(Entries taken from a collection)
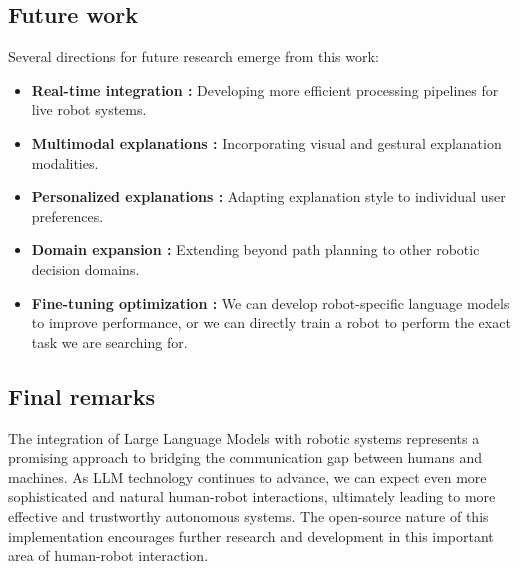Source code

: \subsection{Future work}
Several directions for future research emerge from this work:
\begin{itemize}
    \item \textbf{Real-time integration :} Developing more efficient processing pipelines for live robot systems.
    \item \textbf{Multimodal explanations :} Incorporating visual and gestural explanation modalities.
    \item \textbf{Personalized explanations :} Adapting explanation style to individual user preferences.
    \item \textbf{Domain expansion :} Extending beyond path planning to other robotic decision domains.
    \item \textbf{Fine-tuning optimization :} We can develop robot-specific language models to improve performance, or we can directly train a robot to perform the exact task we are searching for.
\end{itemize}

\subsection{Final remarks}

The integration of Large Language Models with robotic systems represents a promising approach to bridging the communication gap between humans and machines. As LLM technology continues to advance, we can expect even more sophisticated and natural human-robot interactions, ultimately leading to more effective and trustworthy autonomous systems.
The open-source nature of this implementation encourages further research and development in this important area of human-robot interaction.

* * *

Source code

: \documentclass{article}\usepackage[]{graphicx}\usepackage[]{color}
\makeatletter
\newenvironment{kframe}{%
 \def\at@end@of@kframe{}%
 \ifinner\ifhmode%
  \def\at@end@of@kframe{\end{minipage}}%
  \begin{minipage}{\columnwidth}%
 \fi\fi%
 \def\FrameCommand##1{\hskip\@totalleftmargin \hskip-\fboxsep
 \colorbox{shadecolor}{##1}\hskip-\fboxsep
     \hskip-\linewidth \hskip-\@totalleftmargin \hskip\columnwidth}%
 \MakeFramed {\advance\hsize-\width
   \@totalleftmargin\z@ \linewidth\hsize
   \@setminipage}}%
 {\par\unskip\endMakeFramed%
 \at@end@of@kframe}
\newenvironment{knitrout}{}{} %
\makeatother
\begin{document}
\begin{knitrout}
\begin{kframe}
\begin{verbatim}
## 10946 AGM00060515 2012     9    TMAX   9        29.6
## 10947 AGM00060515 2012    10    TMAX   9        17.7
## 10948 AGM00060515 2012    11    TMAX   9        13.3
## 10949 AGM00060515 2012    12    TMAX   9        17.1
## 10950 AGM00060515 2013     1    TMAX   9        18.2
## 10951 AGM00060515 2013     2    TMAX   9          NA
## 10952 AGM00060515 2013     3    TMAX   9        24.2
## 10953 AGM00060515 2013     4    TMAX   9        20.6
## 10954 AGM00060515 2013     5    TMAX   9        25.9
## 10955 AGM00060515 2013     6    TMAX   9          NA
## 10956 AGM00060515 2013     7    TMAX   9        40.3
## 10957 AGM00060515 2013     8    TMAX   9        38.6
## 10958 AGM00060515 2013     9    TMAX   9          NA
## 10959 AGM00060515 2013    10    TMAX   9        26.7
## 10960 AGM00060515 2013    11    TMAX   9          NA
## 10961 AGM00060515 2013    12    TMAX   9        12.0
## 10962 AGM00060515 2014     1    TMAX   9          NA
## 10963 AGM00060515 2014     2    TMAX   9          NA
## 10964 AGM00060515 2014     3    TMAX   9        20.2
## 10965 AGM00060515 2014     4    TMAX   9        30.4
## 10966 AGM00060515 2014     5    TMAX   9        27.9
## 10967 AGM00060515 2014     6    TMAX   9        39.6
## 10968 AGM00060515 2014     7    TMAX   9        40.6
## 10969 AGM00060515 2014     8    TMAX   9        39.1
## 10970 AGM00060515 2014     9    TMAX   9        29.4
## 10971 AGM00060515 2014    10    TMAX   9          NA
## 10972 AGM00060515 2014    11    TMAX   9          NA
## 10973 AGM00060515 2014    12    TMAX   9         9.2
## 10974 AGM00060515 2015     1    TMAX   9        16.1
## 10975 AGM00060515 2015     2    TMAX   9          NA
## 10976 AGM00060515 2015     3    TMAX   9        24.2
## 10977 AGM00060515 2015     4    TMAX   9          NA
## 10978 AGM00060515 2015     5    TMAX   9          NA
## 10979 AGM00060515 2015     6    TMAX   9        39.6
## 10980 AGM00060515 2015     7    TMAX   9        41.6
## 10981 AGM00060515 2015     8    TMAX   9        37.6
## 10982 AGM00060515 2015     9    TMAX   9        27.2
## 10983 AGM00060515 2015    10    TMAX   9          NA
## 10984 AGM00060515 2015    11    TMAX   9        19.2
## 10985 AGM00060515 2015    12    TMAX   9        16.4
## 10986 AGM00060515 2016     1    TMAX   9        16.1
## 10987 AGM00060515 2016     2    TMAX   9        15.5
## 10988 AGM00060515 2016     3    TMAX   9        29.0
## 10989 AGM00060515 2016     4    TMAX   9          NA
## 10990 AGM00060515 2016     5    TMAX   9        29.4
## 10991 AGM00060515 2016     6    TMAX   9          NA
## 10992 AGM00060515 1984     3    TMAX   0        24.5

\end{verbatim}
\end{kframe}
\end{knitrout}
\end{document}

==

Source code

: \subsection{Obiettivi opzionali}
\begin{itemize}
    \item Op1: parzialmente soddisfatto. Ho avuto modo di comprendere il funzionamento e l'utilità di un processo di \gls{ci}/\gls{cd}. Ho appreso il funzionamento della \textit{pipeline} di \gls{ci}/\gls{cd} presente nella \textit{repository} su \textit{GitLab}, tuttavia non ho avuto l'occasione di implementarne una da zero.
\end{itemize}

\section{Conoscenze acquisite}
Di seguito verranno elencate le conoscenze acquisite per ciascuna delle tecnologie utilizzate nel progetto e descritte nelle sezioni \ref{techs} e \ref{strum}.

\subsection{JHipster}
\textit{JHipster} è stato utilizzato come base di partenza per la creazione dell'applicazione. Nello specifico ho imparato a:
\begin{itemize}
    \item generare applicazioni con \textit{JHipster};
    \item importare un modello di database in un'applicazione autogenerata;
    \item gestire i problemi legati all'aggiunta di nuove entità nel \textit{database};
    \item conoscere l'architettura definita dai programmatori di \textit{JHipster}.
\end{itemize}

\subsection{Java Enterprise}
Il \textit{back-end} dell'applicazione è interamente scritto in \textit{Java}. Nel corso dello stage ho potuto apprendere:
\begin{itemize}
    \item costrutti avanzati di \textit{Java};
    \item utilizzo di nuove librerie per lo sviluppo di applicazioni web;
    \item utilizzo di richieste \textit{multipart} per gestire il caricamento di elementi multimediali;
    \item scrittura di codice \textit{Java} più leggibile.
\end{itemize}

## What the task asks
Set down, exactly as they appear above, all lines from the one that has "## 10959 AGM00060515" down to the one that has "## 10985 AGM00060515", including those two and no others.

## Task solution
## 10959 AGM00060515 2013    10    TMAX   9        26.7
## 10960 AGM00060515 2013    11    TMAX   9          NA
## 10961 AGM00060515 2013    12    TMAX   9        12.0
## 10962 AGM00060515 2014     1    TMAX   9          NA
## 10963 AGM00060515 2014     2    TMAX   9          NA
## 10964 AGM00060515 2014     3    TMAX   9        20.2
## 10965 AGM00060515 2014     4    TMAX   9        30.4
## 10966 AGM00060515 2014     5    TMAX   9        27.9
## 10967 AGM00060515 2014     6    TMAX   9        39.6
## 10968 AGM00060515 2014     7    TMAX   9        40.6
## 10969 AGM00060515 2014     8    TMAX   9        39.1
## 10970 AGM00060515 2014     9    TMAX   9        29.4
## 10971 AGM00060515 2014    10    TMAX   9          NA
## 10972 AGM00060515 2014    11    TMAX   9          NA
## 10973 AGM00060515 2014    12    TMAX   9         9.2
## 10974 AGM00060515 2015     1    TMAX   9        16.1
## 10975 AGM00060515 2015     2    TMAX   9          NA
## 10976 AGM00060515 2015     3    TMAX   9        24.2
## 10977 AGM00060515 2015     4    TMAX   9          NA
## 10978 AGM00060515 2015     5    TMAX   9          NA
## 10979 AGM00060515 2015     6    TMAX   9        39.6
## 10980 AGM00060515 2015     7    TMAX   9        41.6
## 10981 AGM00060515 2015     8    TMAX   9        37.6
## 10982 AGM00060515 2015     9    TMAX   9        27.2
## 10983 AGM00060515 2015    10    TMAX   9          NA
## 10984 AGM00060515 2015    11    TMAX   9        19.2
## 10985 AGM00060515 2015    12    TMAX   9        16.4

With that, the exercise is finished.